Scenario 1. Suppose that in a given year, one of your organization's divisions selects an insurance-benefit package for a class of employee (e.g., part-time or full-time). You have to enter the datetime value for the DivPlanBeginDateTime attribute of the appropriate DIV_PLAN_OFFERING record. DivPlanEndDateTime will be NULL by default, and DivPlanArchive will be 0 (implying no by default).

Scenario 2. The following year, the same division chooses a different package for that same class of employee. To incorporate the change, you first have to modify the current DIV_PLAN_OFFERING record, inserting date and time for DivPlanEndDateTime. Next, you set DivPlanArchive to 1 (for yes). Then, you create a new record for the new DIV_PLAN_OFFERING division or class, entering the datetime value for DivPlanBeginDateTime. The value of DivPlanEndDateTime will be NULL, and the DivPlanArchive value will be set to 0.

Scenario 3. Employees select a plan option for themselves. For this scenario, you begin by creating a new EMPLOYEE_PLAN record for each employee. Then, you enter the datetime value for EmpPlanBeginDateTime. EmpPlanEndDateTime will be NULL by default, and the value of EmpPlanArchive will be 0 by default.

Scenario 4. Employees decide to change the makeup of their plans, effectively creating new plans. In this case, you need to modify each current EMPLOYEE_PLAN record, inserting the datetime value for EmpPlanEndDateTime, then set EmpPlanArchive to 1. Next, create a new EMPLOYEE_PLAN record to hold the new information, then set the datetime value for EmpPlanBeginDateTime to the current date and time. By default, EmpPlanEndDateTime will be NULL, and EmpPlanArchive will be set to 0.

To accommodate all the scenarios, create a DIV_PLAN_OFFERING_HISTORY table and an EMPLOYEE_PLAN_HISTORY table in the current database. Then, create a scheduled job that calls stored procedures to do the following tasks:

  1. Search the EMPLOYEE_PLAN table, then look for any records in which EmpPlanArchive (the archive flag) is set to 1.

  2. Copy the records found to EMPLOYEE_PLAN_HISTORY, appending an ArchiveDateTime to the record being copied.

  3. Delete the archived records from EMPLOYEE_PLAN.

  4. Search table DIV_PLAN_OFFERING, then look for any records that have DivPlanArchive set to 1.

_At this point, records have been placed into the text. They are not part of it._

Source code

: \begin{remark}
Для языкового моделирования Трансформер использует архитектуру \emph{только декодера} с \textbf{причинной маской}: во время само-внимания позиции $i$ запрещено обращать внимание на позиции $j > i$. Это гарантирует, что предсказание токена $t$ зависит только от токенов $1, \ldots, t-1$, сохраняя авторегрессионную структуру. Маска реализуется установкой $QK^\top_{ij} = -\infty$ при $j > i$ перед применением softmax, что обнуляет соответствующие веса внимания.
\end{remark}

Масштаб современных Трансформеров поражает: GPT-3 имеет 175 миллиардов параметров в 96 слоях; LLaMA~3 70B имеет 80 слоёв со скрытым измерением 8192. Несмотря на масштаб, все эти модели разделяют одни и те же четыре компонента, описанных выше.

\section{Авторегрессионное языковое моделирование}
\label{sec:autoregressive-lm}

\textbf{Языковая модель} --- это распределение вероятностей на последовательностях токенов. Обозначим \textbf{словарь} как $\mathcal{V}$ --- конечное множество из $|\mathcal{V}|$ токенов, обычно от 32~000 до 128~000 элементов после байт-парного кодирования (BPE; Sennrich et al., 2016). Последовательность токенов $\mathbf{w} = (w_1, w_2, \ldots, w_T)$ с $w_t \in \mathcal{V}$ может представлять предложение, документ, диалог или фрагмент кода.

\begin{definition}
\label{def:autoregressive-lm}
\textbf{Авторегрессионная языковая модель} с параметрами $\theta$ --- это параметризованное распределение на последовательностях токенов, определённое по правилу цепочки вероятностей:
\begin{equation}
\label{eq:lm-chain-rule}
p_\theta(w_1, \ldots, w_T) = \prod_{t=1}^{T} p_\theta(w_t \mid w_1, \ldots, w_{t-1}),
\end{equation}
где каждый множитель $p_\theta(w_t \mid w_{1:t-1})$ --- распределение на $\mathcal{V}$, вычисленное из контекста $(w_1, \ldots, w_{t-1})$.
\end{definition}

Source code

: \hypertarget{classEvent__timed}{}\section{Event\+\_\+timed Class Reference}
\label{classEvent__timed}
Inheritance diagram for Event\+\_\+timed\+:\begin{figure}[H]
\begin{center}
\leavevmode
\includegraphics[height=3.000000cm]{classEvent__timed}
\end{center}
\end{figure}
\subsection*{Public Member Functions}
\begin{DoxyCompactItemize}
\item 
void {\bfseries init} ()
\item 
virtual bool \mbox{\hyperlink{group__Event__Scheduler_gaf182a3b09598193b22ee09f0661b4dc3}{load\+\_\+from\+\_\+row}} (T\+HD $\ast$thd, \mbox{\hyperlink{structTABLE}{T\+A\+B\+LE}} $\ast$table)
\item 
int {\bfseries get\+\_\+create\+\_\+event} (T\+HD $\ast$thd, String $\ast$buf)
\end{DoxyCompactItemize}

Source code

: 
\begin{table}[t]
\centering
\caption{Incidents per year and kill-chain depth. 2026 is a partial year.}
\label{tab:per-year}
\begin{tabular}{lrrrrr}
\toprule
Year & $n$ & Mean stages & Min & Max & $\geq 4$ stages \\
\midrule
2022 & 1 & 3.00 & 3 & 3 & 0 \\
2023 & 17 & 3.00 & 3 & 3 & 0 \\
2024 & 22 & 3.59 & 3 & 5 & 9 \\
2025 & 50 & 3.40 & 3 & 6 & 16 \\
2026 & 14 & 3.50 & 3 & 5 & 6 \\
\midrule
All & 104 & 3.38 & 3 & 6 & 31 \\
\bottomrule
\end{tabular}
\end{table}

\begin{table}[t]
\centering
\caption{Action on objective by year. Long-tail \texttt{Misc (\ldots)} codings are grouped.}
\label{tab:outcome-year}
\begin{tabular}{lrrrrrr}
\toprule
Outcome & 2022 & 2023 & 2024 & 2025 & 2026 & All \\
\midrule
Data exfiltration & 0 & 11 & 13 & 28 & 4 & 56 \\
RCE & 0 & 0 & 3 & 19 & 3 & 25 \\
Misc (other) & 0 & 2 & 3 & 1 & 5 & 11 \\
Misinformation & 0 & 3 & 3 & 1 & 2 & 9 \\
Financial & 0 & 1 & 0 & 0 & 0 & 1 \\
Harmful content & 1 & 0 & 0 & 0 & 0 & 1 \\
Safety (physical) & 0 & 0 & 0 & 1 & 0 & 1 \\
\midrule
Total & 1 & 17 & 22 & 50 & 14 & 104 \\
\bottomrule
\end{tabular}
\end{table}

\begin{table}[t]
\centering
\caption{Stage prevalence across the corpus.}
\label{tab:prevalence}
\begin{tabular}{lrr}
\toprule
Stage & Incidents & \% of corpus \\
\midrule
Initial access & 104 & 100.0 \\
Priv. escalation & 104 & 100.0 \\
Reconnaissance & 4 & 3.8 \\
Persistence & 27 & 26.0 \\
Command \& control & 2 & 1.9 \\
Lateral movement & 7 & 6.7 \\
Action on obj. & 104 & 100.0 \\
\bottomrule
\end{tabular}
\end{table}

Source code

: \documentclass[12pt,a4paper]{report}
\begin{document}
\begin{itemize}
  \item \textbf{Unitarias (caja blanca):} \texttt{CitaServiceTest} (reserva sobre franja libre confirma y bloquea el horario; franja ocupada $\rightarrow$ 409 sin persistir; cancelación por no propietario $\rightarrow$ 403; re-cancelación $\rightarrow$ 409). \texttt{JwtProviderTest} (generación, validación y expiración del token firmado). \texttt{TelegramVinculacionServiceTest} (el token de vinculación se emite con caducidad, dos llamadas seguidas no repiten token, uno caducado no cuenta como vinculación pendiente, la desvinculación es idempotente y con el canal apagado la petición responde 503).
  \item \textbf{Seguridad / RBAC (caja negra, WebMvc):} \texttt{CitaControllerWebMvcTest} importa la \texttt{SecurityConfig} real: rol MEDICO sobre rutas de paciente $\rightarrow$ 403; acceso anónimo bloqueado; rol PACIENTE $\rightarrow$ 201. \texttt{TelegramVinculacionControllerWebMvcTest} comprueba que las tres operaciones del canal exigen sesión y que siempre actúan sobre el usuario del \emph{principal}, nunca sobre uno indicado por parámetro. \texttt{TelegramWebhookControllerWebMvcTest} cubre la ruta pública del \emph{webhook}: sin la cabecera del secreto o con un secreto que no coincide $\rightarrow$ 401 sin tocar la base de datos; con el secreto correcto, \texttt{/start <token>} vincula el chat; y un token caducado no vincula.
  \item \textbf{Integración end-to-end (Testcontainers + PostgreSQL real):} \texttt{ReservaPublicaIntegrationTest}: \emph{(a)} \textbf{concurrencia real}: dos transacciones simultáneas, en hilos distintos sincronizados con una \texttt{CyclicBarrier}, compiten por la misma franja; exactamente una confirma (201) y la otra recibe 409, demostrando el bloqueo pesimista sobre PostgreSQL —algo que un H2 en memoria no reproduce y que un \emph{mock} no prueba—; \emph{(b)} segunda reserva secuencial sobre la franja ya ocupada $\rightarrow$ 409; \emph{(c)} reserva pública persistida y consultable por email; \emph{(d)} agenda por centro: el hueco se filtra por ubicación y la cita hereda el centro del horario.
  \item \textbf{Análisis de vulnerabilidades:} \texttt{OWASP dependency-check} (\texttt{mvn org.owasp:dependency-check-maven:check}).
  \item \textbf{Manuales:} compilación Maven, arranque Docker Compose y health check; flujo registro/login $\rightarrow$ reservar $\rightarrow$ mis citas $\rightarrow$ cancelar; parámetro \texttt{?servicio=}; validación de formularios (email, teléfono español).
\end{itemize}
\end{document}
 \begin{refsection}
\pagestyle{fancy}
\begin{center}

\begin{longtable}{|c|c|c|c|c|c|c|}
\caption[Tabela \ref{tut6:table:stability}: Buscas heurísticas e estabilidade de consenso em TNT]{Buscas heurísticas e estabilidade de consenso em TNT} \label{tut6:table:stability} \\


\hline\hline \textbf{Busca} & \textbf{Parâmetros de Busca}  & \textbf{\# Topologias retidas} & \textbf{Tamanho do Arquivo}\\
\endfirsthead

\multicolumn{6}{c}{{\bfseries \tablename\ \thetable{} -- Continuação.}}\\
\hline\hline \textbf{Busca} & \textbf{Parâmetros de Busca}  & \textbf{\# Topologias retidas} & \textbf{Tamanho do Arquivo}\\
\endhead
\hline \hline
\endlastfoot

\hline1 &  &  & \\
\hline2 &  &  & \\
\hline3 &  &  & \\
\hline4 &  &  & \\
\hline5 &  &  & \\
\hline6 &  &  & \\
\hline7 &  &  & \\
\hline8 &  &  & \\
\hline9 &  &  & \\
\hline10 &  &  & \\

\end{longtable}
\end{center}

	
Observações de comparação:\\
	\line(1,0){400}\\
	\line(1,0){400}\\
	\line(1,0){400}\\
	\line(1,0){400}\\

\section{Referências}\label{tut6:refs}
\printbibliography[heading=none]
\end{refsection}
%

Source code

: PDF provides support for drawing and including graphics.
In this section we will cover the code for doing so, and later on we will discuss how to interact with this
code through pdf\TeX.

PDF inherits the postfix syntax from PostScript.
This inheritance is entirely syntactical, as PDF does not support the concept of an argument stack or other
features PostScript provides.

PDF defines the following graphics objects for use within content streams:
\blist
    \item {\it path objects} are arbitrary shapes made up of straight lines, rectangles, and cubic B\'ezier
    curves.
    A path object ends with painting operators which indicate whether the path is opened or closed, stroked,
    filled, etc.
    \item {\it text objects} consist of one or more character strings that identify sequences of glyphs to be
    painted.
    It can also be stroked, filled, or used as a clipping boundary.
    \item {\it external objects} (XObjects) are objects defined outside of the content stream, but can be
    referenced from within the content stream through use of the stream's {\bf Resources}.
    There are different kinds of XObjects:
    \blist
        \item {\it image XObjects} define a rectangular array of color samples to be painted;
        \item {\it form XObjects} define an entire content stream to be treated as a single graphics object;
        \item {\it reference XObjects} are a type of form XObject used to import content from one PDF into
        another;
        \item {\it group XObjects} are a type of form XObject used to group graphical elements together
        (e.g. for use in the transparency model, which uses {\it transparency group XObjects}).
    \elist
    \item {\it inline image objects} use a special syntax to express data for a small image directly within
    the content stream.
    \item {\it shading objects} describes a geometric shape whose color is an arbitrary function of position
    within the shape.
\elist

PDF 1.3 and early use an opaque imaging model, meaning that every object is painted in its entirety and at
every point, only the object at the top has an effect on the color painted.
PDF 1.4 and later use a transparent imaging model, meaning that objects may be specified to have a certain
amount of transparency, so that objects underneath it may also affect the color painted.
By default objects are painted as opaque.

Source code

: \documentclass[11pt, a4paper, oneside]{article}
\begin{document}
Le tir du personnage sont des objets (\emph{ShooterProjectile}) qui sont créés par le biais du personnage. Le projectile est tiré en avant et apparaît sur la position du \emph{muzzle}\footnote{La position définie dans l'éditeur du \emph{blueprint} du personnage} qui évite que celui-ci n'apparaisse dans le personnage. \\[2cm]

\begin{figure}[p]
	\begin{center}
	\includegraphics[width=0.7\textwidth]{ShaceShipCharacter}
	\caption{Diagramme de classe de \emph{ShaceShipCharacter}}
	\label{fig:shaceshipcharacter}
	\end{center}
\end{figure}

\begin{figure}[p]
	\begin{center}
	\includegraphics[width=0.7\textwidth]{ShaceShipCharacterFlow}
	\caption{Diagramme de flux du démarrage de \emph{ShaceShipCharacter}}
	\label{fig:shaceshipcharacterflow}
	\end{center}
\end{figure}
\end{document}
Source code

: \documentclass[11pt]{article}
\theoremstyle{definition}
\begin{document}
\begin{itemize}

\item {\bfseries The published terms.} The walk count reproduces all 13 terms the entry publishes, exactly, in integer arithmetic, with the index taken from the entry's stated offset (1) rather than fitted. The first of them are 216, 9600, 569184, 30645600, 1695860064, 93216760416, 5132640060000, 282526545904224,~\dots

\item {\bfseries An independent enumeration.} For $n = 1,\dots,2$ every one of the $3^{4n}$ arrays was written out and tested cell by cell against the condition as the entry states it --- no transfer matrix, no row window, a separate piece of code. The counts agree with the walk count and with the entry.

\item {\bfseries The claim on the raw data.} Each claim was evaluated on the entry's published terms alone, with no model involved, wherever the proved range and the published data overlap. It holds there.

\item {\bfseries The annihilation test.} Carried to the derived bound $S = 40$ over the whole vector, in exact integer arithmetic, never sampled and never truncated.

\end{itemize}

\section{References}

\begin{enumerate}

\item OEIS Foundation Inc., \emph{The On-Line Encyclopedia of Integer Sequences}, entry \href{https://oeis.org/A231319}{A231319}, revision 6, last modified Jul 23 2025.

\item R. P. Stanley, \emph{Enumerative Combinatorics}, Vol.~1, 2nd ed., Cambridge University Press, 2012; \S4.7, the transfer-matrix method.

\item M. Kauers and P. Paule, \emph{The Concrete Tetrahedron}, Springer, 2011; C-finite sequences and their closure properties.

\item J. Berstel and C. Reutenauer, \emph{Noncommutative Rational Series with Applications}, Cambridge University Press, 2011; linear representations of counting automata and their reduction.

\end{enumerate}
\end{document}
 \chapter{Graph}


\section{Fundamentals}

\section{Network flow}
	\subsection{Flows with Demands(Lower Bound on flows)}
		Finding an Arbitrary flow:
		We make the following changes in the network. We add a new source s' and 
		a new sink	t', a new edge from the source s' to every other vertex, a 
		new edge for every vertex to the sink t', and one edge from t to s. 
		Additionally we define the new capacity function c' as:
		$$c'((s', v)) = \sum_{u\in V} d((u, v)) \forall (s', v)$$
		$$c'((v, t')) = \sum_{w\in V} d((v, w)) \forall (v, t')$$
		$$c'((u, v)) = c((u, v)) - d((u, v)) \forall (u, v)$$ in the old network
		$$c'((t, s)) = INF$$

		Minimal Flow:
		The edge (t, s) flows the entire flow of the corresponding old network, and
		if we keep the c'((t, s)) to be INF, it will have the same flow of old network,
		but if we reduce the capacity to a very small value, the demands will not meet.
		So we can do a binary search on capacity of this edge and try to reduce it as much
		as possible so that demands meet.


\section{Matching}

  5. Copy the records found to DIV_PLAN_OFFERING_HISTORY, appending an ArchiveDateTime to the record being copied.

  6. Delete the archived records found from DIV_PLAN_OFFERING.

The benefit of removing records from the current tables after you've archived them is that you can keep the number of records in the current tables to a manageable size if the divisions and employees tend to change their plans often. This data-management philosophy is especially helpful if you begin with a large data set. In addition, reports that query current plan subscriptions will access a different table than the reports that access historical plan subscriptions. You can even place the current and history tables in different file spaces to further spread the I/O load. The disadvantage of using this technique is that if you want to generate the full historical record for each history report, you have to union the current table with the history table. This operation might result in degraded performance.

If changing insurance plans isn't a common event and your data set is small, you might decide that you don't need an extra set of history tables. The positive side of this decision is that all the records—current and past—will be in the same table. Reporting about change will be straightforward and fast. The negative side is that you'll have more than one insurance plan record for each division or class offering and for employee-plan choices. Because of this multiplicity of records, you have to make sure that every query that searches for current plan data is looking for records in which the PlanEndDateTime is NULL and PlanArchive is turned off (0), or you risk returning inaccurate data.

Remember, each design decision you make has trade-offs; you have to balance data-integrity considerations with performance needs. If you decide to create a set of history tables (or even a separate history database), the history tables don't have to duplicate the structure of the production tables. You can choose only the data you think you need to save for historical reporting.